• WORK TASK:
The answer must repeat every record exactly, with all pictures omitted.

[[ SUPPLIED MATERIAL open ]]

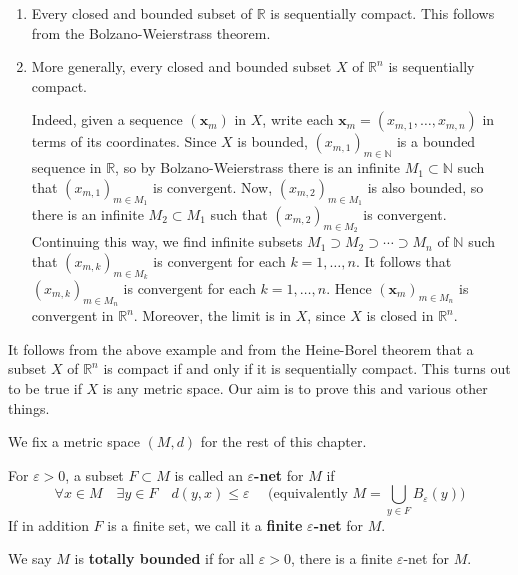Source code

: \documentclass[a4paper]{article}
\begin{document}
\begin{example}
    \begin{enumerate}
        \item Every closed and bounded subset of $\mathbb{R}$ is sequentially compact. This follows from the Bolzano-Weierstrass theorem.
        \item More generally, every closed and bounded subset $X$ of $\mathbb{R}^{n}$ is sequentially compact. 
        
        Indeed, given a sequence $\left(\mathbf{x}_{m}\right)$ in $X$, write each $\mathbf{x}_{m}=\left(x_{m, 1}, \ldots, x_{m, n}\right)$ in terms of its coordinates. Since $X$ is bounded, $\left(x_{m, 1}\right)_{m \in \mathbb{N}}$ is a bounded sequence in $\mathbb{R}$, so by Bolzano-Weierstrass there is an infinite $M_{1} \subset \mathbb{N}$ such that $\left(x_{m, 1}\right)_{m \in M_{1}}$ is convergent. Now, $\left(x_{m, 2}\right)_{m \in M_{1}}$ is also bounded, so there is an infinite $M_{2} \subset M_{1}$ such that $\left(x_{m, 2}\right)_{m \in M_{2}}$ is convergent. Continuing this way, we find infinite subsets $M_{1} \supset M_{2} \supset \cdots \supset M_{n}$ of $\mathbb{N}$ such that $\left(x_{m, k}\right)_{m \in M_{k}}$ is convergent for each $k=1, \ldots, n$. It follows that $\left(x_{m, k}\right)_{m \in M_{n}}$ is convergent for each $k=1, \ldots, n$. Hence $\left(\mathbf{x}_{m}\right)_{m \in M_{n}}$ is convergent in $\mathbb{R}^{n}$. Moreover, the limit is in $X$, since $X$ is closed in $\mathbb{R}^{n}$.
      \end{enumerate}      
\end{example}
\begin{remark}
    It follows from the above example and from the Heine-Borel theorem that a subset $X$ of $\mathbb{R}^{n}$ is compact if and only if it is sequentially compact. This turns out to be true if $X$ is any metric space. Our aim is to prove this and various other things.
\end{remark}

\begin{definition}
    We fix a metric space $(M, d)$ for the rest of this chapter.

For $\varepsilon>0$, a subset $F \subset M$ is called an $\varepsilon$\textbf{-net} for $M$ if
$$
\forall x \in M \quad \exists y \in F \quad d(y, x) \leqslant \varepsilon \quad \text { (equivalently } M=\bigcup_{y \in F} B_{\varepsilon}(y))
$$
If in addition $F$ is a finite set, we call it a \textbf{finite} $\varepsilon$\textbf{-net} for $M$.

We say $M$ is \textbf{totally bounded} if for all $\varepsilon>0$, there is a finite $\varepsilon$-net for $M$.
\end{definition}
\end{document}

[[ SUPPLIED MATERIAL closed ]]

• EXERCISE ANSWER:
Source code

: \documentclass[a4paper]{article}
\begin{document}
\begin{example}
    \begin{enumerate}
        \item Every closed and bounded subset of $\mathbb{R}$ is sequentially compact. This follows from the Bolzano-Weierstrass theorem.
        \item More generally, every closed and bounded subset $X$ of $\mathbb{R}^{n}$ is sequentially compact. 
        
        Indeed, given a sequence $\left(\mathbf{x}_{m}\right)$ in $X$, write each $\mathbf{x}_{m}=\left(x_{m, 1}, \ldots, x_{m, n}\right)$ in terms of its coordinates. Since $X$ is bounded, $\left(x_{m, 1}\right)_{m \in \mathbb{N}}$ is a bounded sequence in $\mathbb{R}$, so by Bolzano-Weierstrass there is an infinite $M_{1} \subset \mathbb{N}$ such that $\left(x_{m, 1}\right)_{m \in M_{1}}$ is convergent. Now, $\left(x_{m, 2}\right)_{m \in M_{1}}$ is also bounded, so there is an infinite $M_{2} \subset M_{1}$ such that $\left(x_{m, 2}\right)_{m \in M_{2}}$ is convergent. Continuing this way, we find infinite subsets $M_{1} \supset M_{2} \supset \cdots \supset M_{n}$ of $\mathbb{N}$ such that $\left(x_{m, k}\right)_{m \in M_{k}}$ is convergent for each $k=1, \ldots, n$. It follows that $\left(x_{m, k}\right)_{m \in M_{n}}$ is convergent for each $k=1, \ldots, n$. Hence $\left(\mathbf{x}_{m}\right)_{m \in M_{n}}$ is convergent in $\mathbb{R}^{n}$. Moreover, the limit is in $X$, since $X$ is closed in $\mathbb{R}^{n}$.
      \end{enumerate}      
\end{example}
\begin{remark}
    It follows from the above example and from the Heine-Borel theorem that a subset $X$ of $\mathbb{R}^{n}$ is compact if and only if it is sequentially compact. This turns out to be true if $X$ is any metric space. Our aim is to prove this and various other things.
\end{remark}

\begin{definition}
    We fix a metric space $(M, d)$ for the rest of this chapter.

For $\varepsilon>0$, a subset $F \subset M$ is called an $\varepsilon$\textbf{-net} for $M$ if
$$
\forall x \in M \quad \exists y \in F \quad d(y, x) \leqslant \varepsilon \quad \text { (equivalently } M=\bigcup_{y \in F} B_{\varepsilon}(y))
$$
If in addition $F$ is a finite set, we call it a \textbf{finite} $\varepsilon$\textbf{-net} for $M$.

We say $M$ is \textbf{totally bounded} if for all $\varepsilon>0$, there is a finite $\varepsilon$-net for $M$.
\end{definition}
\end{document}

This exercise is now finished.